Les faits se sont passés le 10 septembre 2016, alors que Benjamin Burel, cuisinier de 34 ans (à l’époque), quitte son travail à Reims. Vu que ce dernier n’a plus de permis, c’est son patron qui le raccompagne chez lui à Châtelet-sur-Retourne qui se trouve à 30 km de la ville. Comme à son habitude, Benjamin Burel rentre dans sa maison et s’attend à voir sa femme et ses deux enfants, seulement voilà, toutes les lumières sont éteintes excepté celle de la salle de bain. Il se dirige alors par curiosité, comme à chacun, vers la pièce où il y verra une scène horrible.

Dans cette pièce se trouve sa femme couchée sur le dos avec le flexible de la pomme de douche enroulé autour du cou et leurs deux jeunes fils immergés sous elle, dans la baignoire. Benjamin, sous état de choc, ne tardera pas à appeler la police.
Lorsque les autorités ouvrent leur enquête Benjamin Burel déclarera à la police qu’il était rentré chez lui accompagné de son patron car il ne peut plus conduire à cause d’un abus d’alcool. Généralement c’est sa compagne, Estelle Charlier, qui le conduit mais il dit qu’elle ne pouvait pas le faire ce soir-là. Il continua sa version en disant que lorsqu’il est rentré, il a trouvé les trois corps dans la baignoire de la salle de bain et affirme que sa femme aurait tué leurs deux enfants et se serait suicidée juste après. Une enquête de voisinage n’en apprendra pas plus à la police car les voisins ne veulent pas parler.

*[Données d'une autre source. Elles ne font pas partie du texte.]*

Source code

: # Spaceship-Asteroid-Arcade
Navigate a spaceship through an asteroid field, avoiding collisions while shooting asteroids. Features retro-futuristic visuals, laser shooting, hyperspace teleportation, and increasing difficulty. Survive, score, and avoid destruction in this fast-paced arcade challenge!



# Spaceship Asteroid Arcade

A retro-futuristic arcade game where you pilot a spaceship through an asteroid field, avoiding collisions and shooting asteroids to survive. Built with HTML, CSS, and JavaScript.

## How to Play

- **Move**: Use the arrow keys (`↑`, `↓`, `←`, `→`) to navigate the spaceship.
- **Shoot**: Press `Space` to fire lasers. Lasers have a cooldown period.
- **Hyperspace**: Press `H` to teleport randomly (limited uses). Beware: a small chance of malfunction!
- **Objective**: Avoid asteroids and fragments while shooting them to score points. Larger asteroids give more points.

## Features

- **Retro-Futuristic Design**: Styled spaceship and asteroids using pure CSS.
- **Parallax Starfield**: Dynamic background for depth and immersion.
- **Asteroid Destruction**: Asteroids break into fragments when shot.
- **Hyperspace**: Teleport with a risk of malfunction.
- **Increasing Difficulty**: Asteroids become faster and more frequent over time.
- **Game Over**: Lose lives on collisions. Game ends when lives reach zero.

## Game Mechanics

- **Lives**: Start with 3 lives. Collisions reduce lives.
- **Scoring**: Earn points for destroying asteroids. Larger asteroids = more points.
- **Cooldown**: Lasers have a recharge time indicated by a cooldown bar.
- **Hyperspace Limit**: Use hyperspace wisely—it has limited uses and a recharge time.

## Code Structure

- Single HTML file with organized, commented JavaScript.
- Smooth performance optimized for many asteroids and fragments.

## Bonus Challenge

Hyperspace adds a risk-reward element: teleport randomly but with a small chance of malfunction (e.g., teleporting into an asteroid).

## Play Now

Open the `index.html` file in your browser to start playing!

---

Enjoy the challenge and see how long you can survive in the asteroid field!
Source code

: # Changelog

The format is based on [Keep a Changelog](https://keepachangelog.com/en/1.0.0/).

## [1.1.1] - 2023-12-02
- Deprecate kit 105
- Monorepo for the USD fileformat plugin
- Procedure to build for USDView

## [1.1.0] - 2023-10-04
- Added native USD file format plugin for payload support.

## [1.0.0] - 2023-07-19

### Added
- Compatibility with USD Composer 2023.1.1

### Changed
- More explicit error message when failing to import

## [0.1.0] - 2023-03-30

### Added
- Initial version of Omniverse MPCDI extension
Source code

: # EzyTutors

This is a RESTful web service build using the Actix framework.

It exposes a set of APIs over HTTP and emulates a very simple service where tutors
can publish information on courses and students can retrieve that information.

La piste du suicide est vite écartée et l’autopsie va démontrer que le corps d’Estelle et de l’aîné portaient des traces de violences. On apprendra également que toutes les victimes ont été noyées et que la mère a été étranglée.
Suite aux conclusions des autopsies, les enquêteurs soupçonnent Benjamin Burel de leur mentir et d’en savoir beaucoup plus sur le triple homicide. Pour eux, le cuisinier aurait eu une crise de colère et se serait emporté sur sa famille. Il aurait noyé ses deux fils et étranglé Estelle avant de la noyer également, et tout ça la veille de son appel au secours. Il aurait été se coucher tranquillement puis serait parti au travail le lendemain matin. En rentrant, le 10 septembre au soir, il aurait appelé les gendarmes en disant que sa femme et ses fils sont morts et qu’un rôdeur avec qui il avait eu une altercation un an auparavant serait à l’origine de ce drame.
Le prévenu a été placé en détention après une mise en examen pour meurtre aggravé sur sa conjointe et ses deux enfants. Le procès s’est tenu en septembre 2019 devant la cour d’assise des Ardennes où il a été reconnu coupable des trois meurtres. Aussitôt sa sentence rendue il fait appel de la décision, et c’est en novembre 2020, devant la cour d’Assise de la Marne, que le second verdict tombe et reste le même. Benjamin Burel clame toujours son innocence, on attend la date du pouvoir un cassation.